Recently my sister got married, so a terrarium production line was set up to decorate the tables.
These terrariums won’t last forever, but with a little care will hold up for at least a couple of months, and when they do die off you can start afresh.
Small round glass vases (easily found online, try Freedom or Briscoes)
Ferns and small seedlings
Choose glass containers large enough to house your selected plants and small enough to sit happily on the windowsill, bookshelf or wherever you want them to end up.
The ideal plants are found in swampy or cool bush areas, such as moss and ferns. When collecting your plants, wrap the roots in a damp paper towel inside a plastic bag to keep them alive. Alternatively, there’s a range of miniature house plants called ‘Wee Cuties’ that can be found at most garden centres.

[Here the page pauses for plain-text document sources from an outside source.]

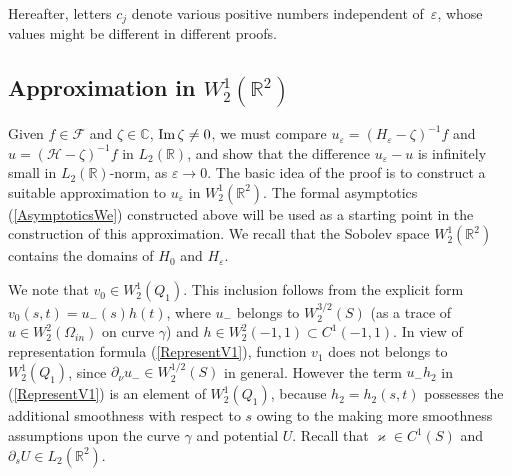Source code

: \documentclass[graybox]{svmult}
\renewcommand{\Im}{\mathop{\rm Im}}
\renewcommand{\kappa}{\varkappa}
\newcommand{\Real}{\mathbb R}
\newcommand{\Cmpl}{\mathbb C}
\newcommand{\eps}{\varepsilon}
\newcommand{\cF}{\mathcal{F}}
\newcommand{\eqref}[1]{(\ref{#1})}
\begin{document}
Hereafter, letters $c_j$ denote various posi\-ti\-ve numbers independent of~$\eps$, whose values might be different in different proofs.




\subsection{Approximation in $W_2^1(\Real^2)$}

Given $f\in \cF$ and $\zeta\in \Cmpl$, $\Im \zeta \neq 0$, we must compare $u_\eps=(H_\eps-\zeta)^{-1}f$ and $u=(\mathcal{H}-\zeta)^{-1}f$ in $L_2(\Real)$, and show that the difference $u_\eps-u$ is infinitely small in $L_2(\Real)$-norm, as $\eps\to 0$.
The basic idea of the proof is to construct a suitable approximation to $u_\eps$ in  $W_2^1(\Real^2)$.
The formal asymptotics \eqref{AsymptoticsWe} constructed above  will be used as a starting point in the construction of this approximation.
We recall that the Sobolev space $W_2^1(\Real^2)$ contains the domains
of $H_0$ and $H_\eps$.


We note that $v_0\in W_2^1(Q_1)$. This inclusion follows from the explicit form $v_0(s,t)=u_-(s)h(t)$, where  $u_-$ belongs to
$W_2^{3/2}(S)$ (as a trace of $u\in W_2^2(\Omega_{in})$  on curve  $\gamma$) and $h\in W_2^2(-1,1)\subset C^1(-1,1)$.
In view of representation formula \eqref{RepresentV1}, function $v_1$ does not belongs to $W_2^1(Q_1)$, since $\partial_\nu u_-\in W_2^{1/2}(S)$ in general.  However the term $u_- h_2$ in \eqref{RepresentV1} is an element of $W_2^1(Q_1)$, because $h_2=h_2(s,t)$ possesses the additional smoothness with respect to $s$ owing to the making more smoothness assumptions upon the curve $\gamma$ and potential $U$. Recall that $\kappa\in C^1(S)$ and $\partial_s U\in L_2(\Real^2)$.
\end{document}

To begin assembly, place a layer of potting mix – keep this layer thin to help inhibit the growth of your plants, allowing them to conform to their miniature surroundings. Top with a layer of moss.
Dig holes down through the moss for your plants and arrange according to shape, size, colour. Start with the smallest plants first – gently press the moss in and around each root system. Once all plants are in their final positions, clean and tidy the inside of the terrarium, discarding any dead areas.

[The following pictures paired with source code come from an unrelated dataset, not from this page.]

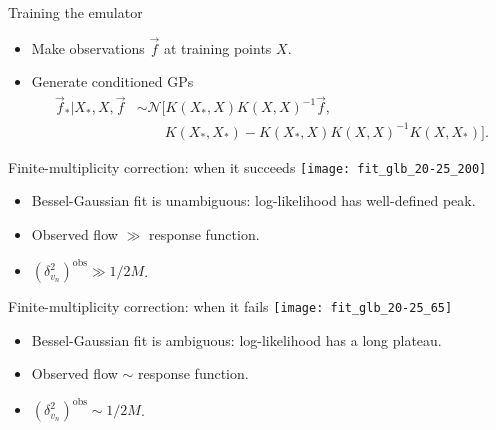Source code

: \documentclass{beamer}
\begin{document}
\begin{frame}{Training the emulator}
  \begin{itemize}
    \item Make observations $\vec f$ at training points $X$.
    \item Generate conditioned GPs
        \begin{align*}
          \vec f_* | X_*,X,\vec f &\sim \mathcal N[K(X_*,X)K(X,X)^{-1}\vec f, \\
          &\qquad {} K(X_*,X_*) - K(X_*,X)K(X,X)^{-1}K(X,X_*)].
        \end{align*}
  \end{itemize}

  \centering


\end{frame}


\begin{frame}{Finite-multiplicity correction:  when it succeeds}
  \texttt{[image: fit\_glb\_20-25\_200]}

  \begin{itemize}
    \item Bessel-Gaussian fit is unambiguous:  log-likelihood has well-defined peak.
    \item Observed flow $\gg$ response function.
    \item $(\delta_{v_n}^2)^\text{obs} \gg 1/2M$.
  \end{itemize}
\end{frame}


\begin{frame}{Finite-multiplicity correction:  when it fails}
  \texttt{[image: fit\_glb\_20-25\_65]}

  \begin{itemize}
    \item Bessel-Gaussian fit is ambiguous:  log-likelihood has a long plateau.
    \item Observed flow $\sim$ response function.
    \item $(\delta_{v_n}^2)^\text{obs} \sim 1/2M$.
  \end{itemize}
\end{frame}
\end{document}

Initially water only enough to moisten the soil, less is better. Should your terrarium wilt at all simply add a little water. Generally it can be left to its own devices, but occasionally spraying with a de-mister (about once a week) will stop it drying out. Place the finished terrarium in good light, but never in direct sunlight as its little eco-system will overheat!
These are super cute on the windowsill in your kitchen or bathroom. Or cluster a few together on a table, bookcase or mantle.